- Interactive map of Yuhuating subdistrict
- Coordinates: 28°08′25″N 113°00′03″E﻿ / ﻿28.140402440504808°N 113.00082722453695°E
- Country: People's Republic of China
- Province: Hunan
- Prefecture-level city: Changsha
- District: Yuhua

Area
- • Total: 8 km^{2} (3.1 sq mi)

Population (2012)
- • Total: 58,000
- • Density: 7,200/km^{2} (19,000/sq mi)
- Time zone: UTC+8 (China Standard)

= Yuhuating =

Yuhuating (雨花亭街道 (Yǔhuātíng jiēdào)) is an urban subdistrict, located in the built-up area of Yuhua District in Changsha City, Hunan Province, China.
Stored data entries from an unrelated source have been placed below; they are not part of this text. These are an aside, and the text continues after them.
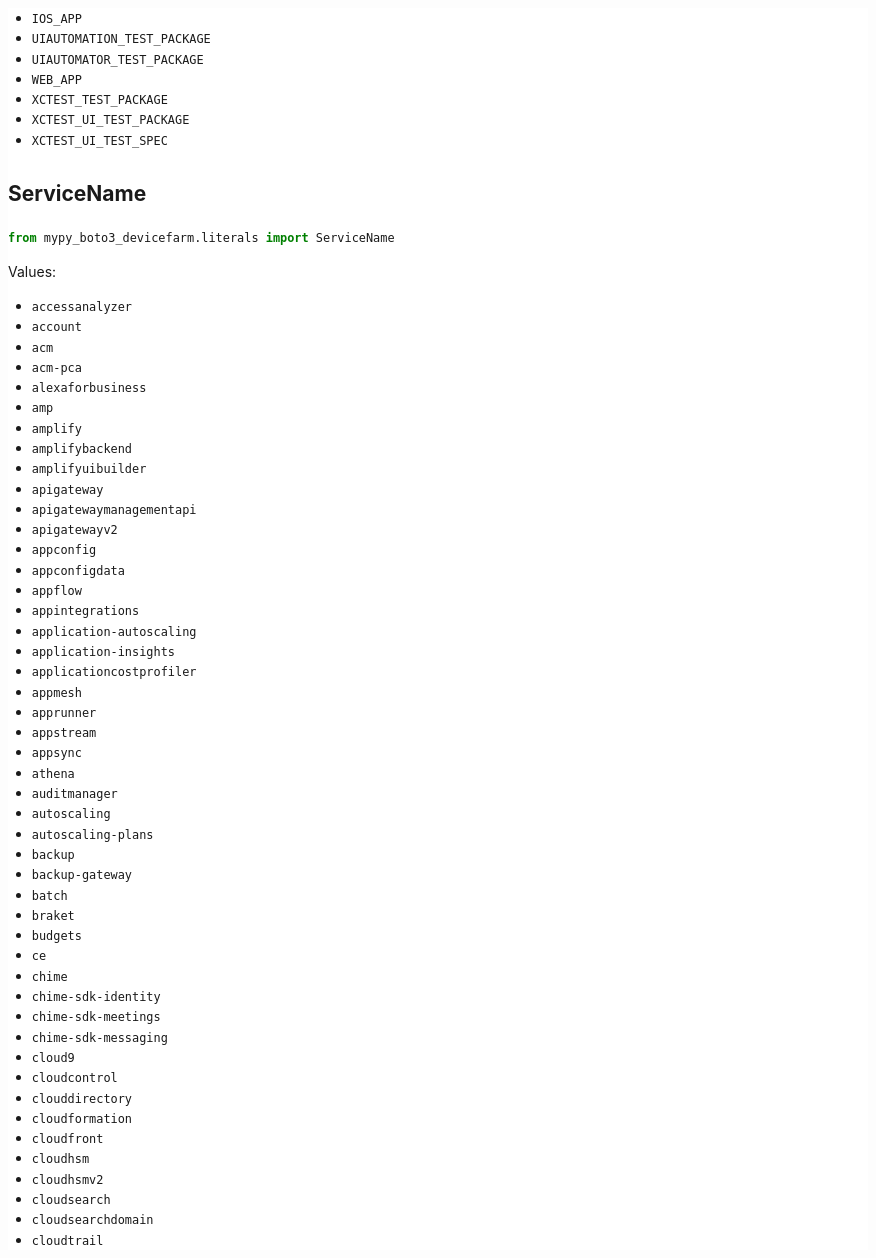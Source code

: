- `IOS_APP`
- `UIAUTOMATION_TEST_PACKAGE`
- `UIAUTOMATOR_TEST_PACKAGE`
- `WEB_APP`
- `XCTEST_TEST_PACKAGE`
- `XCTEST_UI_TEST_PACKAGE`
- `XCTEST_UI_TEST_SPEC`

<a id="servicename"></a>

## ServiceName

```python
from mypy_boto3_devicefarm.literals import ServiceName
```

Values:

- `accessanalyzer`
- `account`
- `acm`
- `acm-pca`
- `alexaforbusiness`
- `amp`
- `amplify`
- `amplifybackend`
- `amplifyuibuilder`
- `apigateway`
- `apigatewaymanagementapi`
- `apigatewayv2`
- `appconfig`
- `appconfigdata`
- `appflow`
- `appintegrations`
- `application-autoscaling`
- `application-insights`
- `applicationcostprofiler`
- `appmesh`
- `apprunner`
- `appstream`
- `appsync`
- `athena`
- `auditmanager`
- `autoscaling`
- `autoscaling-plans`
- `backup`
- `backup-gateway`
- `batch`
- `braket`
- `budgets`
- `ce`
- `chime`
- `chime-sdk-identity`
- `chime-sdk-meetings`
- `chime-sdk-messaging`
- `cloud9`
- `cloudcontrol`
- `clouddirectory`
- `cloudformation`
- `cloudfront`
- `cloudhsm`
- `cloudhsmv2`
- `cloudsearch`
- `cloudsearchdomain`
- `cloudtrail`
New Yuhuating was formed in 2012, the former Yuhuating subdistrict was divided into two subdistricts, new Yuhuating and Jingwanzi. The subdistrict has borders with Jingwanzi Subdistrict to the south, Guitang Subdistrict to the east, Shazitang Subdistrict to the north, and Wenyuan Subdistrict of Tianxin District to the west. It covers 8 km2 with a population of roughly 58,000 (as of 2012). The administrative centre is at 34 Shima road (Yatangcun community).